Pack Rat near stainless steel food tray
Image By: JayPierstorff, Shutterstock
  • Average size: 6–8 inches sans tail

Also called a wood rat, a pack rat has large black eyes, big ears, and a long hairy tail. It usually weighs a little under 1 pound but can grow as large as 18.5 inches, with an average size of 15 inches. As their name suggests, these rats are nest builders that like to collect and store away items that they feel are valuable, which can be anything from a shiny piece of metal to colorful stones. They don’t seek out houses but will be happy to move into the walls or attic if the opportunity arises. Once they move in, they tend to use the same nest year after year. They line their nests with fecal matter and urine so they smell bad and can spread disease.

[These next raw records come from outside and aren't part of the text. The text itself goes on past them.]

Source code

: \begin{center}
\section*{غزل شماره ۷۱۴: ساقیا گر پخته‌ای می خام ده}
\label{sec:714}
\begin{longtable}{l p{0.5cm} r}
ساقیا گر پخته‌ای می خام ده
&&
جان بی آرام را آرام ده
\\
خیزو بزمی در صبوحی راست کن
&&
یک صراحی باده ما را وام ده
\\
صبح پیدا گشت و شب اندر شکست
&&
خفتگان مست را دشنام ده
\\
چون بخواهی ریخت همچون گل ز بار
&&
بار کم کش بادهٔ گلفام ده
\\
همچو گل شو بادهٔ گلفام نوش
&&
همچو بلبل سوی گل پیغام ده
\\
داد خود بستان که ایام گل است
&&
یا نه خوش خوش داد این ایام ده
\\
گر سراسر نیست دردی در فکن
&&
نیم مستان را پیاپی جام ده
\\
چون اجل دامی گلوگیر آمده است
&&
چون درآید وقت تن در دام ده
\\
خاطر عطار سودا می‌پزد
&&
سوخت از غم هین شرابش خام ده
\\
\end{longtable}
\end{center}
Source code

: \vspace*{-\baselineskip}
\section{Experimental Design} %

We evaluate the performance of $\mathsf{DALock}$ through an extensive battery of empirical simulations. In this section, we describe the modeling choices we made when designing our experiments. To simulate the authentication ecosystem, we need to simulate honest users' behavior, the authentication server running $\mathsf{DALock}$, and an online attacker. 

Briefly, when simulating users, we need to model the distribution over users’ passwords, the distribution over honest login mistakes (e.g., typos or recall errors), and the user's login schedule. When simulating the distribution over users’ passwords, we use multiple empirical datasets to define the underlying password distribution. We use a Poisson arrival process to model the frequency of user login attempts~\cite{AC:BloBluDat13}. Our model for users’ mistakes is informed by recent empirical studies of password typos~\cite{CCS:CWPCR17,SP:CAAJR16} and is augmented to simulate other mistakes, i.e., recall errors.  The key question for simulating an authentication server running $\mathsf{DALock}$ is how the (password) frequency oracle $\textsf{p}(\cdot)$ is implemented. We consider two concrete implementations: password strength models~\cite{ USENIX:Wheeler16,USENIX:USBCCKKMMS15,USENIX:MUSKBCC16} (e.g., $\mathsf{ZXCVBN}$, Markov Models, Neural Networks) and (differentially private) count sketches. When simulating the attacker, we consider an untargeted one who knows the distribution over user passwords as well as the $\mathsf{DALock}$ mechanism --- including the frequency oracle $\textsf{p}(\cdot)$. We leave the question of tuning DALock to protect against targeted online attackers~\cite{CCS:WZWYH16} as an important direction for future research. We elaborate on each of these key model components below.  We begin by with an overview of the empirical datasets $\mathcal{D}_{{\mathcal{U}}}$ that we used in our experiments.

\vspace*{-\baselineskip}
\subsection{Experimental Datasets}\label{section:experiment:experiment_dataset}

They also tend to chew on wires and cause other damage, but they are relatively easy to remove by trapping them using shiny objects, like a Hershey’s Kiss, as bait.

  • Easy to trap
  • Doesn’t eat human food
  • Can damage the home
  • Bad smell
  • Messy
  • Spread disease

2. Brown Rat

brown rat eating sunflower seeds
Image By: Gerhard, Pixabay
  • Average size: 8–10 inches sans tail

The brown rat is also called the Norway rat, common rat, sewer rat, and several other names. It is quite common in the United States, even in Arizona, and it’s the same species that causes problems for people in New York City. It has a body that can grow to 11 inches long, with a long tail that can add another 4–10 inches, making it larger than the wood rat. These rats enjoy human food and will enter cupboards, garbage cans, and more in search of it. Brown rats can burrow extensively to hunt for food and will create nests in many places. They tend to live in large communities and can multiply quickly, so you will need to take action if you notice them on your property. They can be hard to eliminate because they are afraid of new things and won’t easily fall for a trap, requiring most people to call a professional exterminator for help.

  • None
  • Eats human food
  • Hard to remove
  • Multiplies quickly

3. Roof Rat

roof rat peeking
Image By: Joshua J. Cotten, Unsplash
  • Average size: 8–10 inches, no tail

The roof rat is a newer variety to Arizona, only arriving in the early 2000s. It’s smaller than the other varieties on this list, and you might hear people call it a black rat or a ship rat. These rats have a particular fondness for creating nests in the upper parts of buildings, especially in the attic and roof. They can damage your home by chewing through wood and other materials and will also look for food, contaminating it. This rat’s body will usually grow to 6 to 8 inches, but it’s thinner than a pack rat, with a hairless tail that grows to 6–8 inches. These rats live in small colonies of about 10 and can produce up to 40 offspring per year.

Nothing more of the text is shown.